Task description » If a line in the data below contains the word "range", copy it out.

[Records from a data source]

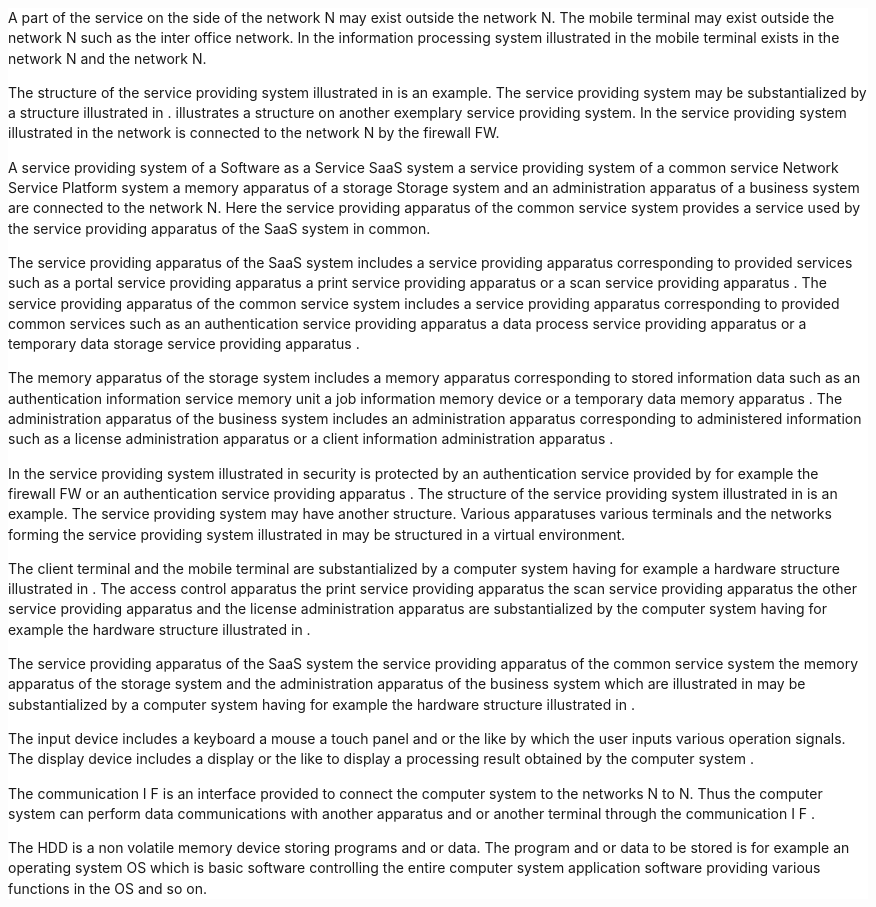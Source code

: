 A part of the service on the side of the network N may exist outside the network N. The mobile terminal may exist outside the network N such as the inter office network. In the information processing system illustrated in the mobile terminal exists in the network N and the network N.

The structure of the service providing system illustrated in is an example. The service providing system may be substantialized by a structure illustrated in . illustrates a structure on another exemplary service providing system. In the service providing system illustrated in the network is connected to the network N by the firewall FW.

A service providing system of a Software as a Service SaaS system a service providing system of a common service Network Service Platform system a memory apparatus of a storage Storage system and an administration apparatus of a business system are connected to the network N. Here the service providing apparatus of the common service system provides a service used by the service providing apparatus of the SaaS system in common.

The service providing apparatus of the SaaS system includes a service providing apparatus corresponding to provided services such as a portal service providing apparatus a print service providing apparatus or a scan service providing apparatus . The service providing apparatus of the common service system includes a service providing apparatus corresponding to provided common services such as an authentication service providing apparatus a data process service providing apparatus or a temporary data storage service providing apparatus .

The memory apparatus of the storage system includes a memory apparatus corresponding to stored information data such as an authentication information service memory unit a job information memory device or a temporary data memory apparatus . The administration apparatus of the business system includes an administration apparatus corresponding to administered information such as a license administration apparatus or a client information administration apparatus .

In the service providing system illustrated in security is protected by an authentication service provided by for example the firewall FW or an authentication service providing apparatus . The structure of the service providing system illustrated in is an example. The service providing system may have another structure. Various apparatuses various terminals and the networks forming the service providing system illustrated in may be structured in a virtual environment.

The client terminal and the mobile terminal are substantialized by a computer system having for example a hardware structure illustrated in . The access control apparatus the print service providing apparatus the scan service providing apparatus the other service providing apparatus and the license administration apparatus are substantialized by the computer system having for example the hardware structure illustrated in .

The service providing apparatus of the SaaS system the service providing apparatus of the common service system the memory apparatus of the storage system and the administration apparatus of the business system which are illustrated in may be substantialized by a computer system having for example the hardware structure illustrated in .

The input device includes a keyboard a mouse a touch panel and or the like by which the user inputs various operation signals. The display device includes a display or the like to display a processing result obtained by the computer system .

The communication I F is an interface provided to connect the computer system to the networks N to N. Thus the computer system can perform data communications with another apparatus and or another terminal through the communication I F .

The HDD is a non volatile memory device storing programs and or data. The program and or data to be stored is for example an operating system OS which is basic software controlling the entire computer system application software providing various functions in the OS and so on.
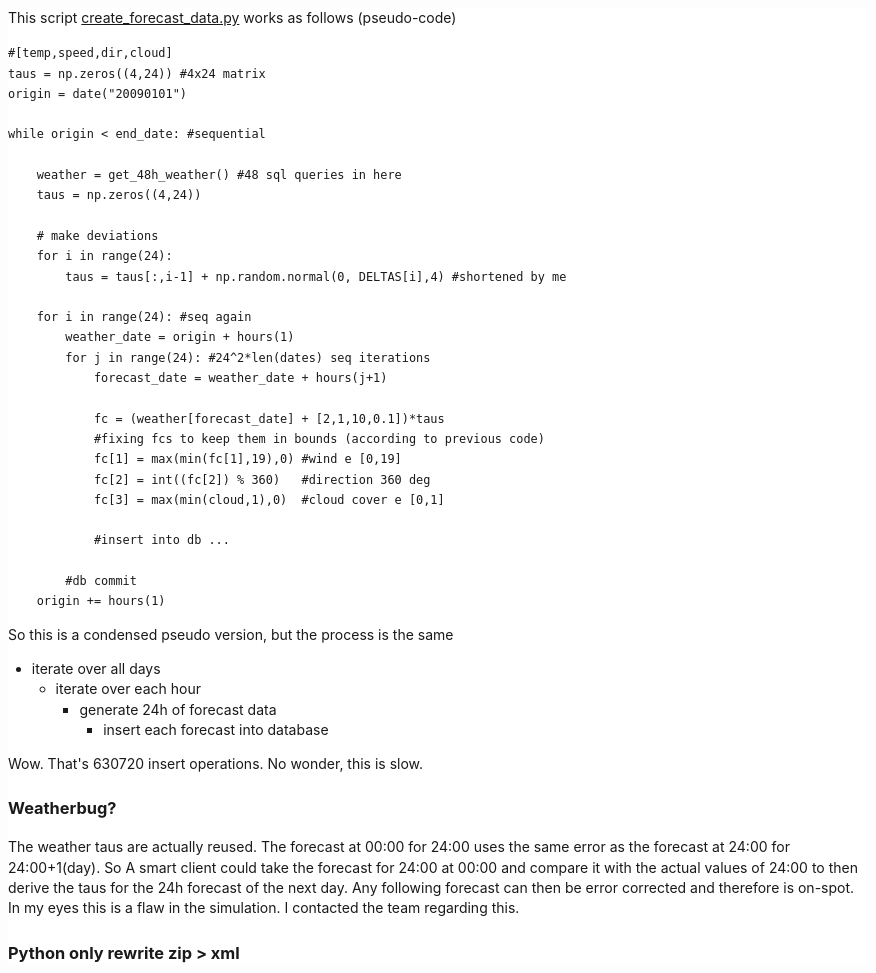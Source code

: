 This script [create_forecast_data.py](https://github.com/powertac/powertac-weather-server/blob/master/scripts/create_forecast_data.py)
works as follows (pseudo-code)

```
#[temp,speed,dir,cloud]
taus = np.zeros((4,24)) #4x24 matrix
origin = date("20090101")

while origin < end_date: #sequential

    weather = get_48h_weather() #48 sql queries in here
    taus = np.zeros((4,24))

    # make deviations
    for i in range(24):
        taus = taus[:,i-1] + np.random.normal(0, DELTAS[i],4) #shortened by me

    for i in range(24): #seq again
        weather_date = origin + hours(1)
        for j in range(24): #24^2*len(dates) seq iterations
            forecast_date = weather_date + hours(j+1)

            fc = (weather[forecast_date] + [2,1,10,0.1])*taus
            #fixing fcs to keep them in bounds (according to previous code)
            fc[1] = max(min(fc[1],19),0) #wind e [0,19]
            fc[2] = int((fc[2]) % 360)   #direction 360 deg
            fc[3] = max(min(cloud,1),0)  #cloud cover e [0,1]

            #insert into db ...

        #db commit
    origin += hours(1)
```

So this is a condensed pseudo version, but the process is the same

- iterate over all days
    - iterate over each hour
        - generate 24h of forecast data
            - insert each forecast into database


Wow. That's 630720 insert operations. No wonder, this is slow.

### Weatherbug?

The weather taus are actually reused. The forecast at 00:00 for 24:00 uses the same error as the forecast at 24:00 for 24:00+1(day). So A smart client could take the forecast for 24:00 at 00:00 and compare it with the actual values of 24:00 to then derive the taus for the 24h forecast of the next day. Any following forecast can then be error corrected and therefore is on-spot. In my eyes this is a flaw in the simulation. I contacted the team regarding this.


### Python only rewrite zip > xml
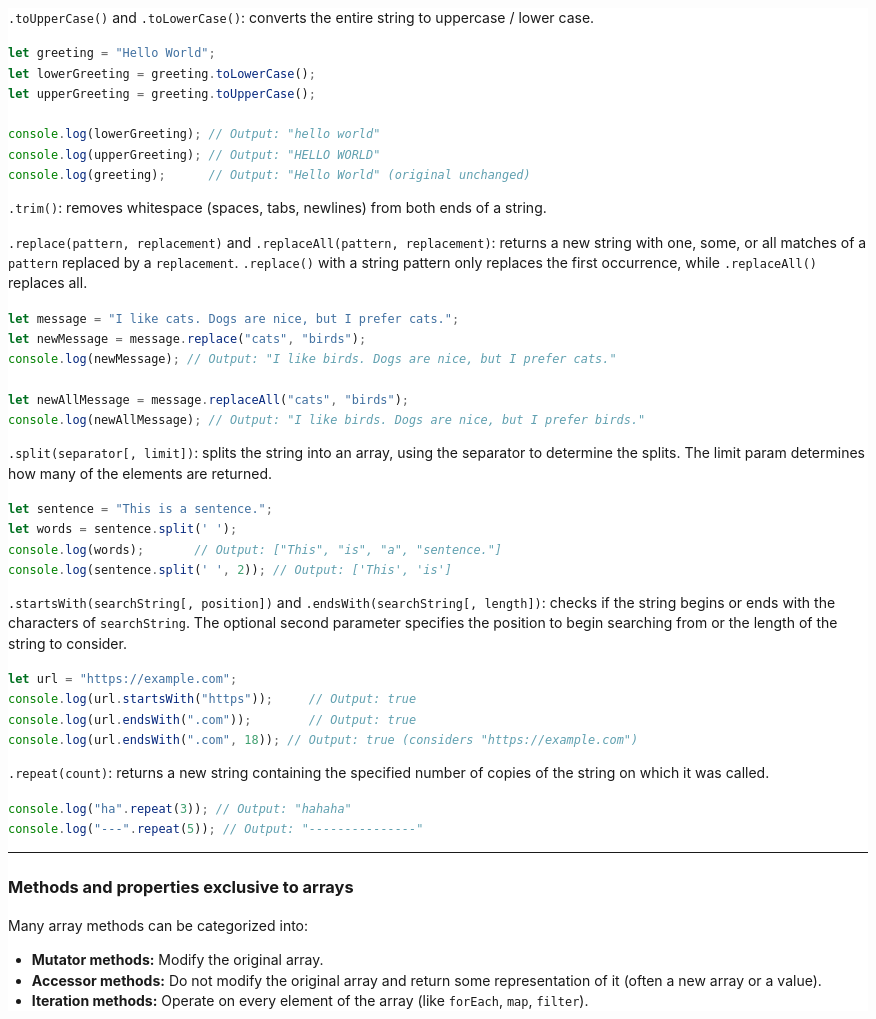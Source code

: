 `.toUpperCase()` and `.toLowerCase()`: converts the entire string to uppercase / lower case.
```js
let greeting = "Hello World";
let lowerGreeting = greeting.toLowerCase();
let upperGreeting = greeting.toUpperCase();

console.log(lowerGreeting); // Output: "hello world"
console.log(upperGreeting); // Output: "HELLO WORLD"
console.log(greeting);      // Output: "Hello World" (original unchanged)
```

`.trim()`: removes whitespace (spaces, tabs, newlines) from both ends of a string.

`.replace(pattern, replacement)` and `.replaceAll(pattern, replacement)`: returns a new string with one, some, or all matches of a `pattern` replaced by a `replacement`. `.replace()` with a string pattern only replaces the first occurrence, while `.replaceAll()` replaces all.
```js
let message = "I like cats. Dogs are nice, but I prefer cats.";
let newMessage = message.replace("cats", "birds");
console.log(newMessage); // Output: "I like birds. Dogs are nice, but I prefer cats."

let newAllMessage = message.replaceAll("cats", "birds");
console.log(newAllMessage); // Output: "I like birds. Dogs are nice, but I prefer birds."
```

`.split(separator[, limit])`: splits the string into an array, using the separator to determine the splits. The limit param determines how many of the elements are returned.
```js
let sentence = "This is a sentence.";
let words = sentence.split(' ');
console.log(words);       // Output: ["This", "is", "a", "sentence."]
console.log(sentence.split(' ', 2)); // Output: ['This', 'is']
```

`.startsWith(searchString[, position])` and `.endsWith(searchString[, length])`: checks if the string begins or ends with the characters of `searchString`. The optional second parameter specifies the position to begin searching from or the length of the string to consider.
```js
let url = "https://example.com";
console.log(url.startsWith("https"));     // Output: true
console.log(url.endsWith(".com"));        // Output: true
console.log(url.endsWith(".com", 18)); // Output: true (considers "https://example.com")
```

`.repeat(count)`: returns a new string containing the specified number of copies of the string on which it was called.
```js
console.log("ha".repeat(3)); // Output: "hahaha"
console.log("---".repeat(5)); // Output: "---------------"
```

---

### Methods and properties exclusive to arrays

Many array methods can be categorized into:
- **Mutator methods:** Modify the original array.
- **Accessor methods:** Do not modify the original array and return some representation of it (often a new array or a value).
- **Iteration methods:** Operate on every element of the array (like `forEach`, `map`, `filter`).
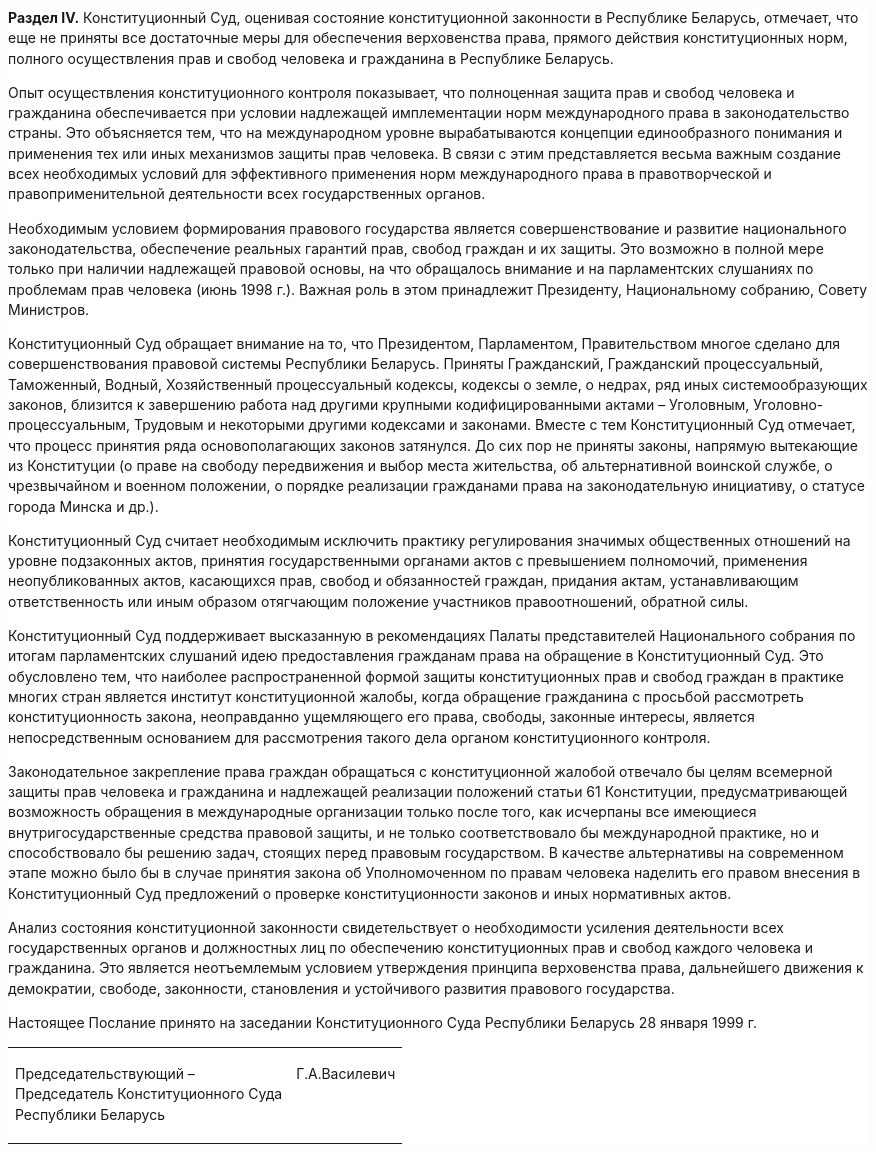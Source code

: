 <p><b>Раздел IV.</b> Конституционный Суд, оценивая состояние конституционной законности в Республике Беларусь, отмечает, что еще не приняты все достаточные меры для обеспечения верховенства права, прямого действия конституционных норм, полного осуществления прав и свобод человека и гражданина в Республике Беларусь.</p>
<p>Опыт осуществления конституционного контроля показывает, что полноценная защита прав и свобод человека и гражданина обеспечивается при условии надлежащей имплементации норм международного права в законодательство страны. Это объясняется тем, что на международном уровне вырабатываются концепции единообразного понимания и применения тех или иных механизмов защиты прав человека. В связи с этим представляется весьма важным создание всех необходимых условий для эффективного применения норм международного права в правотворческой и правоприменительной деятельности всех государственных органов.</p>
<p>Необходимым условием формирования правового государства является совершенствование и развитие национального законодательства, обеспечение реальных гарантий прав, свобод граждан и их защиты. Это возможно в полной мере только при наличии надлежащей правовой основы, на что обращалось внимание и на парламентских слушаниях по проблемам прав человека (июнь 1998 г.). Важная роль в этом принадлежит Президенту, Национальному собранию, Совету Министров.</p>
<p>Конституционный Суд обращает внимание на то, что Президентом, Парламентом, Правительством многое сделано для совершенствования правовой системы Республики Беларусь. Приняты Гражданский, Гражданский процессуальный, Таможенный, Водный, Хозяйственный процессуальный кодексы, кодексы о земле, о недрах, ряд иных системообразующих законов, близится к завершению работа над другими крупными кодифицированными актами – Уголовным, Уголовно-процессуальным, Трудовым и некоторыми другими кодексами и законами. Вместе с тем Конституционный Суд отмечает, что процесс принятия ряда основополагающих законов затянулся. До сих пор не приняты законы, напрямую вытекающие из Конституции (о праве на свободу передвижения и выбор места жительства, об альтернативной воинской службе, о чрезвычайном и военном положении, о порядке реализации гражданами права на законодательную инициативу, о статусе города Минска и др.).</p>
<p>Конституционный Суд считает необходимым исключить практику регулирования значимых общественных отношений на уровне подзаконных актов, принятия государственными органами актов с превышением полномочий, применения неопубликованных актов, касающихся прав, свобод и обязанностей граждан, придания актам, устанавливающим ответственность или иным образом отягчающим положение участников правоотношений, обратной силы.</p>
<p>Конституционный Суд поддерживает высказанную в рекомендациях Палаты представителей Национального собрания по итогам парламентских слушаний идею предоставления гражданам права на обращение в Конституционный Суд. Это обусловлено тем, что наиболее распространенной формой защиты конституционных прав и свобод граждан в практике многих стран является институт конституционной жалобы, когда обращение гражданина с просьбой рассмотреть конституционность закона, неоправданно ущемляющего его права, свободы, законные интересы, является непосредственным основанием для рассмотрения такого дела органом конституционного контроля.</p>
<p>Законодательное закрепление права граждан обращаться с конституционной жалобой отвечало бы целям всемерной защиты прав человека и гражданина и надлежащей реализации положений статьи 61 Конституции, предусматривающей возможность обращения в международные организации только после того, как исчерпаны все имеющиеся внутригосударственные средства правовой защиты, и не только соответствовало бы международной практике, но и способствовало бы решению задач, стоящих перед правовым государством. В качестве альтернативы на современном этапе можно было бы в случае принятия закона об Уполномоченном по правам человека наделить его правом внесения в Конституционный Суд предложений о проверке конституционности законов и иных нормативных актов.</p>
<p></p>
<p>Анализ состояния конституционной законности свидетельствует о необходимости усиления деятельности всех государственных органов и должностных лиц по обеспечению конституционных прав и свобод каждого человека и гражданина. Это является неотъемлемым условием утверждения принципа верховенства права, дальнейшего движения к демократии, свободе, законности, становления и устойчивого развития правового государства.</p>
<p></p>
<p>Настоящее Послание принято на заседании Конституционного Суда Республики Беларусь 28 января 1999 г.</p>
<p></p>
<table><tr>
<td><p>Председательствующий – <br>Председатель Конституционного Суда <br>Республики Беларусь</p></td>
<td><p>Г.А.Василевич</p></td>
</tr></table>
<p></p>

Your response »
    for i in range(24):
    for i in range(24): #seq again
        for j in range(24): #24^2*len(dates) seq iterations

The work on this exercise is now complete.